Students in grade school are usually taught square roots before or during junior high, and with these lessons comes one immutable fact: It’s forbidden to take the square root of a negative number. Not too much longer after that, however, the students all learn that this is a big fat lie and that taking square roots of negative numbers is critically important in many fields of study.
There’s a similar “lie” in existence for anyone studying electricity, whether they’re physicists, engineers, or electronics enthusiasts: it’s only possible to raise and lower voltage levels on alternating current (AC) circuits using a transformer. If you generate direct current (DC) voltage through the use of a generator or a battery and need a different voltage level for your new power distribution system in New York or your battery-powered electronics, well, you’re out of luck.
Of course we all know that DC-DC conversion, like taking square roots of negative numbers, is not only possible but fundamental to most modern electronics. After all, there are certain integrated circuits that we can drop into our projects to magically transform one DC voltage to another DC voltage without thinking too much about the problem. And we’re not just talking about linear regulators, which can only drop the source voltage to a smaller level by dissipating energy. Using switch mode DC-DC converters, it’s possible to decrease or increase a DC voltage, and do it at around 95% efficiency or higher for some applications (compared to around 30% efficiency for any linear regulator). But unraveling the mystery of how switch-mode power supplies (SMPS) and other DC-DC converters work, and how they’re different from AC transformers, involves diving a little deeper.

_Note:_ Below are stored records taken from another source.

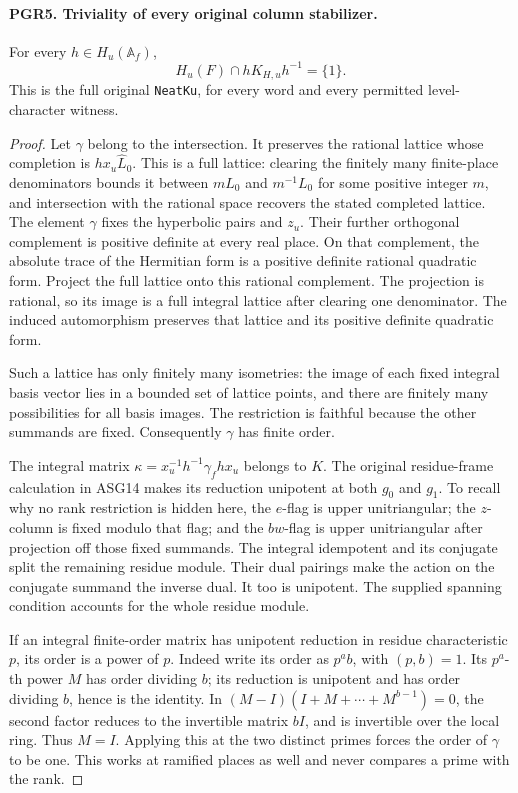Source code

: \documentclass[11pt,a4paper]{article}
\numberwithin{equation}{section}
\theoremstyle{remark}\newtheorem{remark}[theorem]{Remark}
\begin{document}
\paragraph{PGR5. Triviality of every original column stabilizer.}
\label{claim:PGR5}
For every \(h\in H_u(\mathbb A_f)\),
\[
          H_u(F)\cap hK_{H,u}h^{-1}=\{1\}.
\tag{PGR.14}
\]
This is the full original \texttt{Neat\allowbreak Ku}, for every word and
every permitted level-character witness.
\begin{proof}
Let \(\gamma\) belong to the intersection.  It preserves the
rational lattice whose completion is \(hx_u\widehat L_0\).
This is a full lattice: clearing the finitely many finite-place
denominators bounds it between \(mL_0\) and \(m^{-1}L_0\)
for some positive integer \(m\), and intersection with the rational
space recovers the stated completed lattice.  The element \(\gamma\)
fixes the hyperbolic pairs and \(z_u\).  Their further orthogonal
complement is positive definite at every real place.  On that
complement, the absolute trace of the Hermitian form is a positive
definite rational quadratic form.  Project the full lattice onto
this rational complement.  The projection is rational, so its image
is a full integral lattice after clearing one denominator.
The induced automorphism preserves that lattice and its positive
definite quadratic form.

Such a lattice has only finitely many isometries: the image of each
fixed integral basis vector lies in a bounded set of lattice points,
and there are finitely many possibilities for all basis images.
The restriction is faithful because the other summands are fixed.
Consequently \(\gamma\) has finite order.

The integral matrix
\(\kappa=x_u^{-1}h^{-1}\gamma_fhx_u\) belongs to \(K\).
The original residue-frame calculation in ASG14 makes its reduction
unipotent at both \(g_0\) and \(g_1\).  To recall why no rank
restriction is hidden here, the \(e\)-flag is upper unitriangular;
the \(z\)-column is fixed modulo that flag; and the \(bw\)-flag
is upper unitriangular after projection off those fixed summands.
The integral idempotent and its conjugate split the remaining
residue module.  Their dual pairings make the action on the conjugate
summand the inverse dual.  It too is unipotent.  The supplied spanning
condition accounts for the whole residue module.

If an integral finite-order matrix has unipotent reduction in residue
characteristic \(p\), its order is a power of \(p\).  Indeed write
its order as \(p^ab\), with \((p,b)=1\).  Its \(p^a\)-th
power \(M\) has order dividing \(b\); its reduction is unipotent
and has order dividing \(b\), hence is the identity.  In
\((M-I)(I+M+\cdots+M^{b-1})=0\), the second factor reduces
to the invertible matrix \(bI\), and is invertible over the local
ring.  Thus \(M=I\).  Applying this at the two distinct primes
forces the order of \(\gamma\) to be one.  This works at ramified
places as well and never compares a prime with the rank.
\end{proof}
\end{document}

Getting Past Mechanical Generation
Part of the reason that we learn that voltage transformation is only possible using an AC system is historic: It used to be very difficult (and impractical) to convert one DC voltage to another. Before the invention of the transistor ushered in our modern age of cheap electronics, essentially the only way to accomplish this task (besides bizarre and esoteric methods beyond the scope of this article like the mercury arc rectifier) was through the use of a motor-generator set. In this setup, a DC motor drives a separate DC generator that is configured for a different voltage level. Besides being exceptionally inefficient, it’s also impractical for everything but the largest applications. Imagine if each voltage in your computer needed a separate motor-generator set to operate properly!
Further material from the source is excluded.